Как только Трофим Тимофеевич остался один, на него навалились тревожные думы. Затяжные роды могут угрожать жизни ребенка и самой матери. Не поехать ли в село?.. А что он сделает там? Чем поможет?..
И он заставил себя думать о деле. Опыление нельзя откладывать ни на один час. Надо все, что намечено планом, сделать сегодня.
Неприятно, что дрожат пальцы. Оттого, однако, что Верунька долго мается. Сердце чует…
Ничего, придет на работу Фекла Скрипунова — новость принесет: она обычно все узнает раньше всех. Поздравит с внуком…
Трофим Тимофеевич снял опорки и, как бывало в молодости, босой прошел по кварталу цветущих деревьев, к той яблоне, которая была выбрана для искусственного опыления. Земля уже успела прогреться, и мелкие комочки, похрустывая, рассыпались под ногами. Хороший выдался денек! На душе светло, будто вернулось былое здоровье. Только пальцы подводят… Но сердце потеплело, и они перестанут дрожать…
Утренние часы для опыления — самые лучшие. Надо использовать каждую минуту. Ведь это большое дело — третье поколение гибридов! Вот они зарождаются сейчас, волею садовода, на радость внукам и правнукам — народу.
Растет, подымается третье поколение мичуринцев… Витюшка любит природу… И от Веруньки передастся любовь…
Дорогин стоит на лесенке, через две пары очков смотрит на только что раскрывшиеся розовые цветы и палочками, обмотанными ватой, осторожно наносит золотистую пыльцу на влажные рыльца пестиков. Один цветок готов. Еще готов. Еще, еще. Вся ветка. Можно надевать марлевый мешочек…
Конечно, хлопот с третьим поколением будет не меньше, чем с двумя первыми, а даже больше. Гибридным сеянцам предстоит суровое испытание: слабые и нежные убьет мороз, выносливые, но не обещающие хороших плодов, выбросит сам садовод. Из тысячи деревцев, быть может, уцелеет одно.
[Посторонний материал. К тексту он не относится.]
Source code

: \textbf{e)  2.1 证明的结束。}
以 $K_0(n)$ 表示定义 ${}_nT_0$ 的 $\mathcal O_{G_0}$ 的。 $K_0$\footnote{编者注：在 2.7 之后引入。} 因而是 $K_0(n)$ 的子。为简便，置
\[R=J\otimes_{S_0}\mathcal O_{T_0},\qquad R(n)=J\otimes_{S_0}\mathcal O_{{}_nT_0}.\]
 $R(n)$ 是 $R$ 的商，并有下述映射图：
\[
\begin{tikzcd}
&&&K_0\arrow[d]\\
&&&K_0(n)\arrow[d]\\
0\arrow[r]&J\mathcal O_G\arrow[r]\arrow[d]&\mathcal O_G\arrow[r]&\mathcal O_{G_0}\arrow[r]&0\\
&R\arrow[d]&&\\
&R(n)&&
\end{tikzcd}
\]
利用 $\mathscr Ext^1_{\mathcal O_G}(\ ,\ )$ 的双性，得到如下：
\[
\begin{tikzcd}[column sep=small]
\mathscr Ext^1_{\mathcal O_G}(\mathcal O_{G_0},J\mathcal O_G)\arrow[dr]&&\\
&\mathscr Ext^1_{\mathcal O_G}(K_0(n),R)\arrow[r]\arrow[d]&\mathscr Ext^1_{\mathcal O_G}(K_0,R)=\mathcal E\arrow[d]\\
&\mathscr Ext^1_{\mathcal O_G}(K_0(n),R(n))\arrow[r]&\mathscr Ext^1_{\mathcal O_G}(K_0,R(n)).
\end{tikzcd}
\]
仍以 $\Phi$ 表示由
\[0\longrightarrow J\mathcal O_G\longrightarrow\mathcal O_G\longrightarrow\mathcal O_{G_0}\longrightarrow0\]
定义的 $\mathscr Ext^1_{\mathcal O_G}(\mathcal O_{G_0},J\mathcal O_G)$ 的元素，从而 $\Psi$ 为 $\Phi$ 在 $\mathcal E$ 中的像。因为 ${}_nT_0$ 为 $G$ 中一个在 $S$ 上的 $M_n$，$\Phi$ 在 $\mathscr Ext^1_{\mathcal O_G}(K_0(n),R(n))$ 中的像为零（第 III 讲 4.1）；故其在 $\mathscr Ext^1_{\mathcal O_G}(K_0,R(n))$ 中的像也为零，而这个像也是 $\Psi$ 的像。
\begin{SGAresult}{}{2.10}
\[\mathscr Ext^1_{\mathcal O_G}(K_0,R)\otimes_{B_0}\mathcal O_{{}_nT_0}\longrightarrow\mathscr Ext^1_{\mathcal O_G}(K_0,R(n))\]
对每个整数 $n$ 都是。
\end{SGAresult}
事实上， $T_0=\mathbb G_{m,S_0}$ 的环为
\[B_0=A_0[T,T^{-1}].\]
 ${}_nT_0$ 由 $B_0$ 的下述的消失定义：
Вот на нем-то и будут расти настоящие яблоки, о каких мечтали сибиряки с первых лет заселения края.
Старик ясно представил себе мальчугана в саду. Светловолосый и синеглазый внучонок стоит на аллее и просит сорвать самое крупное яблоко с одного из гибридов третьего поколения. Разве ему откажешь? Ведь он не поймет, что первое яблоко надо взвесить, зарисовать, определить вкус… Вот он-то и определит! Уж в чем-в чем, а в этом дети никогда не ошибаются. То, что они принимают на вкус, нравится всем.
И вот яблоко уже у внука. Румяное, как его щеки; круглое, как солнце; ароматичное, как эти свежие цветы. Обрадованный подарком, мальчуган едва удерживает в руках крупный плод, готовый выскользнуть и упасть на землю, аппетитно откусывает нежной мякоти, и пухлые щеки, увлажненные яблочным соком, наливаются еще более густым и здоровым румянцем.
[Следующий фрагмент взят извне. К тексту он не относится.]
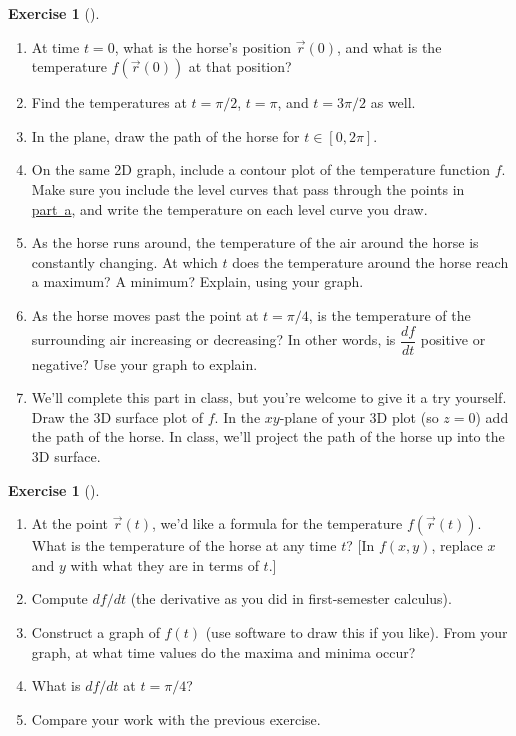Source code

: \documentclass[10pt,]{book}
\theoremstyle{plain}
\theoremstyle{definition}
\theoremstyle{definition}
\theoremstyle{definition}
\theoremstyle{definition}
\newtheorem{exploration}[project]{Exercise}
\theoremstyle{definition}
\numberwithin{equation}{section}
\begin{document}
\begin{exploration}[]\label{prob_horse_track_chain}
\leavevmode%
\begin{enumerate}[font=\bfseries,label=(\alph*),ref=\alph*]
\item\label{item_1} At time \(t=0\), what is the horse's position \(\vec r(0)\), and what is the temperature \(f(\vec r(0))\) at that position?%
\item\label{task-342} Find the temperatures at \(t=\pi/2\), \(t=\pi\), and \(t=3\pi/2\) as well.%
\item\label{task-343} In the plane, draw the path of the horse for \(t\in [0,2\pi]\).%
\item\label{task-344} On the same 2D graph, include a contour plot of the temperature function \(f\). Make sure you include the level curves that pass through the points in \hyperref[item_1]{part~a}, and write the temperature on each level curve you draw. %
\item\label{task-345} As the horse runs around, the temperature of the air around the horse is constantly changing. At which \(t\) does the temperature around the horse reach a maximum?  A minimum?  Explain, using your graph. %
\item\label{item_2} As the horse moves past the point at \(t=\pi/4\), is the temperature of the surrounding air increasing or decreasing? In other words, is \(\dfrac{df}{dt}\) positive or negative? Use your graph to explain.%
\item\label{task-347} We'll complete this part in class, but you're welcome to give it a try yourself. Draw the 3D surface plot of \(f\). In the \(xy\)-plane of your 3D plot (so \(z=0\)) add the path of the horse. In class, we'll project the path of the horse up into the 3D surface.%
\end{enumerate}
\end{exploration}
\begin{exploration}[]\label{exploration-151}
\leavevmode%
\begin{enumerate}[font=\bfseries,label=(\alph*),ref=\alph*]
\item\label{task-348} At the point \(\vec r(t)\), we'd like a formula for the temperature \(f(\vec r(t))\). What is the temperature of the horse at any time \(t\)? [In \(f(x,y)\), replace \(x\) and \(y\) with what they are in terms of \(t\).]%
\item\label{task-349} Compute \(df/dt\) (the derivative as you did in first-semester calculus).%
\item\label{task-350} Construct a graph of \(f(t)\) (use software to draw this if you like). From your graph, at what time values do the maxima and minima occur?%
\item\label{task-351} What is \(df/dt\) at \(t=\pi/4\)?%
\item\label{task-352} Compare your work with the previous exercise.%
\end{enumerate}
\end{exploration}
\end{document}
Может, совсем не внук, а внучка появилась на свет этим утром? Она потребует яблоко, в котором кислоты — поменьше, сахару — побольше…
Сад сулил много радостей. На старых яблонях было столько цветов, что в них терялись даже крупные ветви. На молодых гибридах второго поколения впервые раскрылись бутоны…
Позавчера выпал хотя и небольшой, но теплый дождик. Деревья стоят умытые. На листьях нет ни пылинки. Розовато-белые лепестки сияют свежестью.
Было на редкость тихо, не колыхались ветви, замерли цветы, словно прислушивались к деловитому, едва уловимому гулу пчел…
И вдруг цветы поблекли, покрылись серым налетом. Казалось, с неба сыпался на яблоню липкий пепел. Вот и руки стали серыми, и на светлом парусиновом пиджаке — серые пятна.
Трофим Тимофеевич снял обе пары очков, протер стекла платком и снова надел, но серых пятен на всем, что окружало его, стало еще больше, чем раньше. Цветы замелькали перед глазами, словно старались стряхнуть с себя противный серый налет.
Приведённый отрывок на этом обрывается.